Readit News logoReadit News
mitchellh · 6 years ago
Hello, I'm a founder of HashiCorp and I'd like to explain this.

First, this document only applies to enterprise evaluation software. This doesn't apply to our OSS software and this shouldn't be linked anywhere near our OSS except in the context of signing up for an enterprise eval.

Most importantly: why is this here? This is NOT a political statement. This is a legal requirement. The encryption we use in Vault is subject to Chinese export control laws and it is illegal for us (by Chinese law) to sell in China.

To be able to sell Vault within China we'd have to restrict the encryption that could be used within Vault to government-acceptable versions.

We don't do this, therefore it is illegal for us to sell in China. We have to include this line in our enterprise terms.

EDIT: Our legal team has updated the copy in our terms to be more explicit. You can read the updated copy in the second paragraph here: https://www.hashicorp.com/terms-of-evaluation

TechBro8615 · 6 years ago
It's interesting to me that it's Chinese export control laws that affect you. Normally when you hear about this kind of thing, it's the US export restrictions causing the issue. Does that not apply in this case? And wouldn't you be importing into China? (IANAL, genuinely asking)
jldugger · 6 years ago
It's not export controls in the case of China afaik. It's literally 'the party would like to read your data in the name of social harmony'
jhanschoo · 6 years ago
Perhaps they're referring to the Encryption Law https://www.cov.com/-/media/files/corporate/publications/201... in effect this year that discusses both the import and export of encryption.
OzzyB · 6 years ago
Exactly, which is why OP's clarification is welcomed.

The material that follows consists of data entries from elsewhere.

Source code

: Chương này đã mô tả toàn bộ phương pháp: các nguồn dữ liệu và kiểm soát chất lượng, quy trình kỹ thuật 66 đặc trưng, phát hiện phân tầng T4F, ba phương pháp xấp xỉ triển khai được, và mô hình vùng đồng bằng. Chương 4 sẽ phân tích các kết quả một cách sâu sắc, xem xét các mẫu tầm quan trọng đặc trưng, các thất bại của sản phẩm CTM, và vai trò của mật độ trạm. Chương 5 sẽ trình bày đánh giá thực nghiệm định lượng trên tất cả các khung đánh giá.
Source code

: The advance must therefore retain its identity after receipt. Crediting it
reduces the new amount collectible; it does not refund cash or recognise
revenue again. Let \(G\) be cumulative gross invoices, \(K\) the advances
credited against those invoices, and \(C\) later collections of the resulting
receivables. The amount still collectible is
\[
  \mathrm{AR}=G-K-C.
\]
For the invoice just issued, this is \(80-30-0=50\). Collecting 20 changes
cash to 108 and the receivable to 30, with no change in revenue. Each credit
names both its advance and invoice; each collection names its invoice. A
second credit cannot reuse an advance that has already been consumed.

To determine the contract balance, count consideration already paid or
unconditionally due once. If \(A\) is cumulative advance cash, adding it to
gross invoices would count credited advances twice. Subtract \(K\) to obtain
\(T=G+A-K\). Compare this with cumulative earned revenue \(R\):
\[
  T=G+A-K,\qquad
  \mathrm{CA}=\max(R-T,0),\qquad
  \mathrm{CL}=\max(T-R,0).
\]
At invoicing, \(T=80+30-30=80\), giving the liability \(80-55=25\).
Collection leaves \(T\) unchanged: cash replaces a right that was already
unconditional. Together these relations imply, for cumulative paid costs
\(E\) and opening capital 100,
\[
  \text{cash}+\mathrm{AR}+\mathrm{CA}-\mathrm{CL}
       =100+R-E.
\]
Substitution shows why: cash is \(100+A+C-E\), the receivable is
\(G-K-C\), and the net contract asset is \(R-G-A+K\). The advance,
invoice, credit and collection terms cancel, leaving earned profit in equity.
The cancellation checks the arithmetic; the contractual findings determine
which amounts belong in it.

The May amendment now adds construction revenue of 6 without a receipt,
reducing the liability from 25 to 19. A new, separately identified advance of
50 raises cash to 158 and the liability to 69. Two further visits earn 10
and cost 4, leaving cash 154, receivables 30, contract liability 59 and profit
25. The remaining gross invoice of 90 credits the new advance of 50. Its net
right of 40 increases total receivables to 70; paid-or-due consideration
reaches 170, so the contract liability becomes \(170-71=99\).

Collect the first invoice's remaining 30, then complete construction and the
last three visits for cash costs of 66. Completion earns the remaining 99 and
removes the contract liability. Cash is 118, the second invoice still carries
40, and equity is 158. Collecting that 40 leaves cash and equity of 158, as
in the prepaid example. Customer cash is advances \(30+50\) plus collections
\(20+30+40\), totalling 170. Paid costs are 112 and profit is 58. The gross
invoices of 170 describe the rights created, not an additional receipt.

I too made the same assumption as you did, or rather thought it was some political statement based on our current geopolitical climate.

But no, it's the Chinese looking to force a US company to use their pre-approved encryption for reasons that should be obvious.

Bravo.

parliament32 · 6 years ago
Thanks for clarifying. It sounded a lot like a political statement at first, but this makes more sense.
stunt · 6 years ago
That's clear now. Maybe add this explanation somewhere and link to it from your terms-of-evaluation.
ferest · 6 years ago
Which encryption is it?
dude3 · 6 years ago
Exactly just laws of the United States.
zaphirplane · 6 years ago
you can request the title changed to be closer to your clearer explanation
clippit · 6 years ago
From Mitchell Hashimoto, the founder of HashiCorp:

https://twitter.com/mitchellh/status/1266390186054651905

meritt · 6 years ago
Whoa, wait, the founder's last name is Hashimoto? That's awesome. I always just assumed it was a portmanteau related to hash functions.
wenc · 6 years ago
Ah that's interesting -- I've never associated it with hash functions though I can see how one might be led to.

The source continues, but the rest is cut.